# [EXERCISE INSTRUCTIONS]
Repeat, please, only the lines from the top of the data down to the line with "Classifiers are trained"; include both of those lines.

(Entries taken from a collection)
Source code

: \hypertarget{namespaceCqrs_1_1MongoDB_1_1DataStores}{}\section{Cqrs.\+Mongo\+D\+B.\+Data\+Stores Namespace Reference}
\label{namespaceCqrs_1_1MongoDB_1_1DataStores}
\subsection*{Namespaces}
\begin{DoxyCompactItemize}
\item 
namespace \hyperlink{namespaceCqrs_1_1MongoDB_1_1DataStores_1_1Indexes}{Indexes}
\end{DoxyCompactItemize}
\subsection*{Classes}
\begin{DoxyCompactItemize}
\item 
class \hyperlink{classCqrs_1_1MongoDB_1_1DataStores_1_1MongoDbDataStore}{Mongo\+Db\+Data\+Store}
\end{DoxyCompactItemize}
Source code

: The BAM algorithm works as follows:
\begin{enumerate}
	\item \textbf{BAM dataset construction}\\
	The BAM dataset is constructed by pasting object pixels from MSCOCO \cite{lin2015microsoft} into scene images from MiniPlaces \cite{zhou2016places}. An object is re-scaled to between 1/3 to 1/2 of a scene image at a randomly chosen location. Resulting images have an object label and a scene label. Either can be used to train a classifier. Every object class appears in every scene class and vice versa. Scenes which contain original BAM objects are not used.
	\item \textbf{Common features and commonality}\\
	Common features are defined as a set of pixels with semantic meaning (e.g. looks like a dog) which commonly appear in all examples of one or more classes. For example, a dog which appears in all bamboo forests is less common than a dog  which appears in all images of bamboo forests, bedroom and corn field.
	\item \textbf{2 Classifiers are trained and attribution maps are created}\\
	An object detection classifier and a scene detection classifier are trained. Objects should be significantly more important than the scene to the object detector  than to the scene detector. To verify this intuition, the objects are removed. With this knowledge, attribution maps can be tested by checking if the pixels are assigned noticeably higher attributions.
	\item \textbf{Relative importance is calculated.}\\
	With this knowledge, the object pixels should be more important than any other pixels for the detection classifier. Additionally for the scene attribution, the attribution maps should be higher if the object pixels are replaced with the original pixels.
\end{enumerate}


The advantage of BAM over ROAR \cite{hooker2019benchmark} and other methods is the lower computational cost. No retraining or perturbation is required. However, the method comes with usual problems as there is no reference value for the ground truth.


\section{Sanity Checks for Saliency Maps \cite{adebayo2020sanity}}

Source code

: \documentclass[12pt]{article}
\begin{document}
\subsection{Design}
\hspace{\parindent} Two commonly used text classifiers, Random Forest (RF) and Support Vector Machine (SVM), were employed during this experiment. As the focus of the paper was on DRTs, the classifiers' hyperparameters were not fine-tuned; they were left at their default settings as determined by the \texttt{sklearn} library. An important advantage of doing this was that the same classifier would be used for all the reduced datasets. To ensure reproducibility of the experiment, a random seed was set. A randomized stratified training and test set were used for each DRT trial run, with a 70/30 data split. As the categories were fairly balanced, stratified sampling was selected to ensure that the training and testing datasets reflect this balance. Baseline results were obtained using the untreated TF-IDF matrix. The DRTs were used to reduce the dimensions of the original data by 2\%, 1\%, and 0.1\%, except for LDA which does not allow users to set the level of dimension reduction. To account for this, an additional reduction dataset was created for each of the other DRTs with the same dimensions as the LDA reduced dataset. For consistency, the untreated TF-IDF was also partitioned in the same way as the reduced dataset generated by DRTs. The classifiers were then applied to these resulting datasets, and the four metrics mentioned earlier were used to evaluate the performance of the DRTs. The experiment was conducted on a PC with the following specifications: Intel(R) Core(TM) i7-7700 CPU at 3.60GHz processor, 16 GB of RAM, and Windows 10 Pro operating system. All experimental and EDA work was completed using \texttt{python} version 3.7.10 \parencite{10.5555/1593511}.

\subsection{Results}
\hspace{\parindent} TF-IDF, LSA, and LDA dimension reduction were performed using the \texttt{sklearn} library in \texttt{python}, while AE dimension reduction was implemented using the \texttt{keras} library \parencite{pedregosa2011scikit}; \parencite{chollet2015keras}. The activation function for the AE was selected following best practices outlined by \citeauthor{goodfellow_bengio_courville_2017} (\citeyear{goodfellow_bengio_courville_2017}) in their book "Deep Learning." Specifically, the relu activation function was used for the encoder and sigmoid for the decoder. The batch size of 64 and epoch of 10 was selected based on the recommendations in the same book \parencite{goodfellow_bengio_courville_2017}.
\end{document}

# [SOLUTION FOR THIS PROBLEM]
Source code

: \hypertarget{namespaceCqrs_1_1MongoDB_1_1DataStores}{}\section{Cqrs.\+Mongo\+D\+B.\+Data\+Stores Namespace Reference}
\label{namespaceCqrs_1_1MongoDB_1_1DataStores}
\subsection*{Namespaces}
\begin{DoxyCompactItemize}
\item 
namespace \hyperlink{namespaceCqrs_1_1MongoDB_1_1DataStores_1_1Indexes}{Indexes}
\end{DoxyCompactItemize}
\subsection*{Classes}
\begin{DoxyCompactItemize}
\item 
class \hyperlink{classCqrs_1_1MongoDB_1_1DataStores_1_1MongoDbDataStore}{Mongo\+Db\+Data\+Store}
\end{DoxyCompactItemize}
Source code

: The BAM algorithm works as follows:
\begin{enumerate}
	\item \textbf{BAM dataset construction}\\
	The BAM dataset is constructed by pasting object pixels from MSCOCO \cite{lin2015microsoft} into scene images from MiniPlaces \cite{zhou2016places}. An object is re-scaled to between 1/3 to 1/2 of a scene image at a randomly chosen location. Resulting images have an object label and a scene label. Either can be used to train a classifier. Every object class appears in every scene class and vice versa. Scenes which contain original BAM objects are not used.
	\item \textbf{Common features and commonality}\\
	Common features are defined as a set of pixels with semantic meaning (e.g. looks like a dog) which commonly appear in all examples of one or more classes. For example, a dog which appears in all bamboo forests is less common than a dog  which appears in all images of bamboo forests, bedroom and corn field.
	\item \textbf{2 Classifiers are trained and attribution maps are created}\\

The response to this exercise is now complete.